President's Revenue Plan Rewards Tax Dodgers
by Scott Klinger, 2/2/2015
President Obama’s budget, which was released today, rewards corporate tax avoiders by forgiving hundreds of billions of dollars of corporate income taxes they owe on profits stashed offshore. The president proposed a minimum tax on offshore corporate profits last year, but only with today’s budget was he specific about the tax rates he would propose.
Under the terms of the plan, corporations would pay a minimum of 19 percent on their foreign profits going forward and an even lower 14 percent “transition tax” on the more than $2 trillion of corporate wealth already held offshore. The revenue from the one-time transition tax would be used to fund domestic infrastructure projects.
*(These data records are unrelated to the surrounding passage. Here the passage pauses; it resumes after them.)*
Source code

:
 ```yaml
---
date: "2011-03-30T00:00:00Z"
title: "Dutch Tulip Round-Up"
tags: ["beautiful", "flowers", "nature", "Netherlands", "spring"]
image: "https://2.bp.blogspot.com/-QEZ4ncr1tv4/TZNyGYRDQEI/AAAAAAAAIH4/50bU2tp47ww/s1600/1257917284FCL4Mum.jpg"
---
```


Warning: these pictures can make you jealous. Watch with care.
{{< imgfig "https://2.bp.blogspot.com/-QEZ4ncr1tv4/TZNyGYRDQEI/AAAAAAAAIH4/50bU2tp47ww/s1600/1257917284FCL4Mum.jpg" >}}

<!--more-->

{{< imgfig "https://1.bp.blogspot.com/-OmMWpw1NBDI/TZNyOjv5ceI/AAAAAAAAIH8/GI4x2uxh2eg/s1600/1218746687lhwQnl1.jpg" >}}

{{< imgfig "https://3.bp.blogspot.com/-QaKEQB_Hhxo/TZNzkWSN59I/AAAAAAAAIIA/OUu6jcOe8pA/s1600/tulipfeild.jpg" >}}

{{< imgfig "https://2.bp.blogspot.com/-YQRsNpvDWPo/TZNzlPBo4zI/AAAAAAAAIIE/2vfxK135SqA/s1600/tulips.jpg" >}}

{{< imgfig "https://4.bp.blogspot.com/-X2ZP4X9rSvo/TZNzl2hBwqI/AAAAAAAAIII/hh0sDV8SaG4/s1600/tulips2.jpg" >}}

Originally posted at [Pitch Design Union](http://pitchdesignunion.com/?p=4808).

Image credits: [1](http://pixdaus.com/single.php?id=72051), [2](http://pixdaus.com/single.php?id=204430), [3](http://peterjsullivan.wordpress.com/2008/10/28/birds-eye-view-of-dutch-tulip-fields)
In fairness, the president’s proposed tax holiday is preferable to several schemes recently introduced in Congress. The president’s plan is mandatory and imposes a higher rate than any of the congressional plans. Still, it forgives more than half the taxes these companies already owe under current law. And the plan does not do enough to stem the annual flow of hundreds of billions of dollars in corporate profits earned in the United States to offshore tax havens, out of the reach of U.S. tax authorities. Legal tax dodging by corporations costs the U.S. Treasury an estimated $90 billion a year.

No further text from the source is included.